The middle class in America is being absolutely shredded, and yet only a few of us seem to care.
Meanwhile, global trade as a whole continues to slow down at a very frightening pace. We just learned that the China Containerized Freight Index has now dropped to the lowest level ever recorded. The following comes from Wolf Richter…
The China Containerized Freight Index (CCFI), published weekly, tracks contractual and spot-market rates for shipping containers from major ports in China to 14 regions around the world. Unlike most Chinese government data, this index reflects the unvarnished reality of the shipping industry in a languishing global economy. For the latest reporting week, the index dropped 4.1% to 705.6, its lowest level ever.
How many numbers like this do we have to get before we will all finally admit that we are in the midst of a major global economic meltdown?
Here in the United States, the recent rally in the stock market has most people feeling pretty good about things these days. But the truth is that there are ups and downs during any financial crisis, and this recent rally is putting the finishing touches on a very dangerous leaning “W” pattern that could signal a big dive ahead.

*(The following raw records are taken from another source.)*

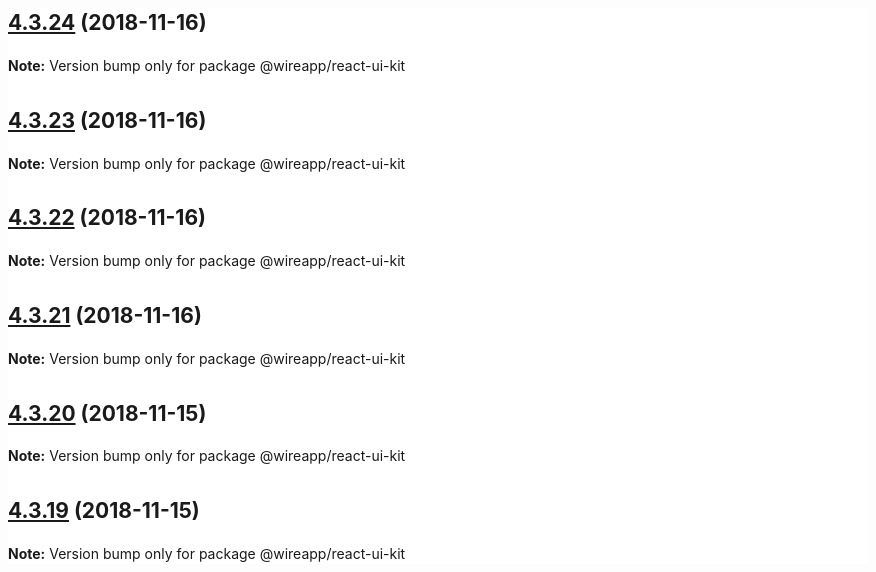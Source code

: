 


## [4.3.24](https://github.com/wireapp/wire-web-packages/tree/master/packages/react-ui-kit/compare/@wireapp/react-ui-kit@4.3.23...@wireapp/react-ui-kit@4.3.24) (2018-11-16)

**Note:** Version bump only for package @wireapp/react-ui-kit





## [4.3.23](https://github.com/wireapp/wire-web-packages/tree/master/packages/react-ui-kit/compare/@wireapp/react-ui-kit@4.3.22...@wireapp/react-ui-kit@4.3.23) (2018-11-16)

**Note:** Version bump only for package @wireapp/react-ui-kit





## [4.3.22](https://github.com/wireapp/wire-web-packages/tree/master/packages/react-ui-kit/compare/@wireapp/react-ui-kit@4.3.21...@wireapp/react-ui-kit@4.3.22) (2018-11-16)

**Note:** Version bump only for package @wireapp/react-ui-kit





## [4.3.21](https://github.com/wireapp/wire-web-packages/tree/master/packages/react-ui-kit/compare/@wireapp/react-ui-kit@4.3.20...@wireapp/react-ui-kit@4.3.21) (2018-11-16)

**Note:** Version bump only for package @wireapp/react-ui-kit





## [4.3.20](https://github.com/wireapp/wire-web-packages/tree/master/packages/react-ui-kit/compare/@wireapp/react-ui-kit@4.3.19...@wireapp/react-ui-kit@4.3.20) (2018-11-15)

**Note:** Version bump only for package @wireapp/react-ui-kit





## [4.3.19](https://github.com/wireapp/wire-web-packages/tree/master/packages/react-ui-kit/compare/@wireapp/react-ui-kit@4.3.18...@wireapp/react-ui-kit@4.3.19) (2018-11-15)

**Note:** Version bump only for package @wireapp/react-ui-kit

Harry Dent, the author of “The Demographic Cliff: How to Survive and Prosper During the Great Deflation Ahead“, has shown that this leaning “W” pattern is part of a huge “rounded top” for the S&P 500. The following is a brief excerpt from one of his recent articles…
The bull market from early 2009 into May 2015 looks just like every bubble in history, and I’m getting one sign after the next that we did indeed peak last May. The dominant pattern in the stock market is the “rounded top” pattern:
After trading in a steep, bubble-like channel from late 2011 into late 2014, with only 10% maximum volatility top to bottom, the market finally lost its momentum… just as the Fed finished tapering its QE. That’s because the Fed was the primary driver in this stock bubble in the first place!
Now is not the time to relax at all.
In fact, now is the time to sound the alarm louder than ever.
That is one reason why my wife and I have started up a new television program. It will be airing on Christian television, but it will also be available on YouTube as well…
As I have said before, 2016 is the year when everything changes.So don’t be fooled just because the stock market had a couple of good weeks. The truth is that global economic activity is slowing down significantly, geopolitical instability continues to get even worse, and this political season has caused very deep, simmering tensions in the United States to rise to the surface.
Let us hope that we have a few more weeks of relative stability like we are currently experiencing so that we can have more time to get prepared, but I certainly wouldn’t count on it.